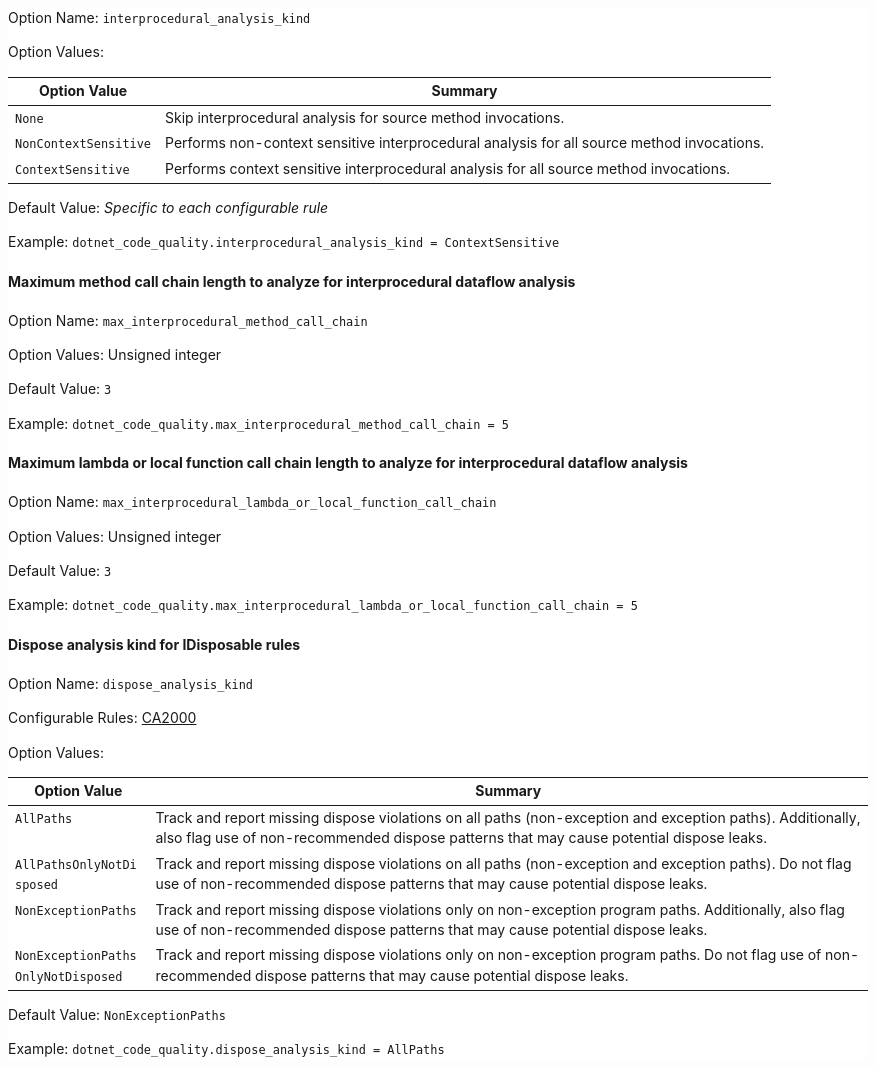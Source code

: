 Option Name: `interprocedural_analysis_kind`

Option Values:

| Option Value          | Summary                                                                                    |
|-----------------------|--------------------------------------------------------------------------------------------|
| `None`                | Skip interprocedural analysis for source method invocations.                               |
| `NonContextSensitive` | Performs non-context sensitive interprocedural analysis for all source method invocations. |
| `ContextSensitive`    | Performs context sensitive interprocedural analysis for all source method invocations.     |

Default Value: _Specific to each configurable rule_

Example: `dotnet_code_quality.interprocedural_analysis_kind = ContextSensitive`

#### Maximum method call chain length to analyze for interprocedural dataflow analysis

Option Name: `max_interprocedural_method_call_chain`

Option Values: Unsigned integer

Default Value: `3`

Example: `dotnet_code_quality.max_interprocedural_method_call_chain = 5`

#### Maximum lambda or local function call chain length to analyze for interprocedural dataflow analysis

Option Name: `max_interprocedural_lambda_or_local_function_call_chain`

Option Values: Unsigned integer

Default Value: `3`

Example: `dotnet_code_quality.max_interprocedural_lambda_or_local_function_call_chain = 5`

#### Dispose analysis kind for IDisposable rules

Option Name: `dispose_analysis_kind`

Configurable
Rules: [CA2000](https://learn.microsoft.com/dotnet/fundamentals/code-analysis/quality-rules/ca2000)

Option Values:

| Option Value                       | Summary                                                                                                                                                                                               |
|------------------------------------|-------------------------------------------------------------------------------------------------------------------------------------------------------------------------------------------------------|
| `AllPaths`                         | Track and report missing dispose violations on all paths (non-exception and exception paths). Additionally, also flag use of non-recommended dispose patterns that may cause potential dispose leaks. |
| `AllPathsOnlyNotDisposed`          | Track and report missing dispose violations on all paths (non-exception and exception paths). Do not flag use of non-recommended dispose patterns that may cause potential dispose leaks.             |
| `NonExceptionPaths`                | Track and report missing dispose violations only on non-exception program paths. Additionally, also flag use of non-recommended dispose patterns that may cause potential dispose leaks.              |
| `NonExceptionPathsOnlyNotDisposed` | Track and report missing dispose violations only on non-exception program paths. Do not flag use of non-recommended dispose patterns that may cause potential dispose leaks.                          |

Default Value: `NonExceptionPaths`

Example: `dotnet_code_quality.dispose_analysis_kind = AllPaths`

--

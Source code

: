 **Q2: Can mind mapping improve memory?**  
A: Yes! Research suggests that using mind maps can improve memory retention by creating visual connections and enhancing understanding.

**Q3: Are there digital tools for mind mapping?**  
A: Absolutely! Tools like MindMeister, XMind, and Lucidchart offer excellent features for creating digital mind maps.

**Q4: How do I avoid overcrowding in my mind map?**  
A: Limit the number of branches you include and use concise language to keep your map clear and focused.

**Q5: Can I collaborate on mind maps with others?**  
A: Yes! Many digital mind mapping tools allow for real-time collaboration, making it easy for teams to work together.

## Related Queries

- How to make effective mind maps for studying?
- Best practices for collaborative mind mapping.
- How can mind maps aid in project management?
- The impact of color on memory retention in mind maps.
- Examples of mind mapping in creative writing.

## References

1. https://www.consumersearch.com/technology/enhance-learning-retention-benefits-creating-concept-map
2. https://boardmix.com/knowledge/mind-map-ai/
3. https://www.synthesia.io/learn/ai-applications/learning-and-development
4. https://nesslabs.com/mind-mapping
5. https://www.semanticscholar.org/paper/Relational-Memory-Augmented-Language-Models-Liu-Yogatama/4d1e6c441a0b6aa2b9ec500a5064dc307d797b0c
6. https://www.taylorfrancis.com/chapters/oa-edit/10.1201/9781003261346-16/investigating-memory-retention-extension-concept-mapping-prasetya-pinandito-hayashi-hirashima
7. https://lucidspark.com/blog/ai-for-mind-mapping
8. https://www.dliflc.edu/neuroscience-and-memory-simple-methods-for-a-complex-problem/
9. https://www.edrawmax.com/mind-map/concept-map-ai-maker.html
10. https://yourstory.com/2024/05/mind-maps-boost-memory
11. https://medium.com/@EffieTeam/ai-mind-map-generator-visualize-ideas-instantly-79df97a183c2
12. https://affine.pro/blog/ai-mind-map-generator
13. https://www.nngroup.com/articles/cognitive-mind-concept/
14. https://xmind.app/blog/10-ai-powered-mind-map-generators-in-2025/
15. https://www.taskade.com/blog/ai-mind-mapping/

→ **About this exercise**
Among the lines above, which hold the word "cause"? Report each one.

→ **Reply to the exercise**
| `AllPaths`                         | Track and report missing dispose violations on all paths (non-exception and exception paths). Additionally, also flag use of non-recommended dispose patterns that may cause potential dispose leaks. |
| `AllPathsOnlyNotDisposed`          | Track and report missing dispose violations on all paths (non-exception and exception paths). Do not flag use of non-recommended dispose patterns that may cause potential dispose leaks.             |
| `NonExceptionPaths`                | Track and report missing dispose violations only on non-exception program paths. Additionally, also flag use of non-recommended dispose patterns that may cause potential dispose leaks.              |
| `NonExceptionPathsOnlyNotDisposed` | Track and report missing dispose violations only on non-exception program paths. Do not flag use of non-recommended dispose patterns that may cause potential dispose leaks.                          |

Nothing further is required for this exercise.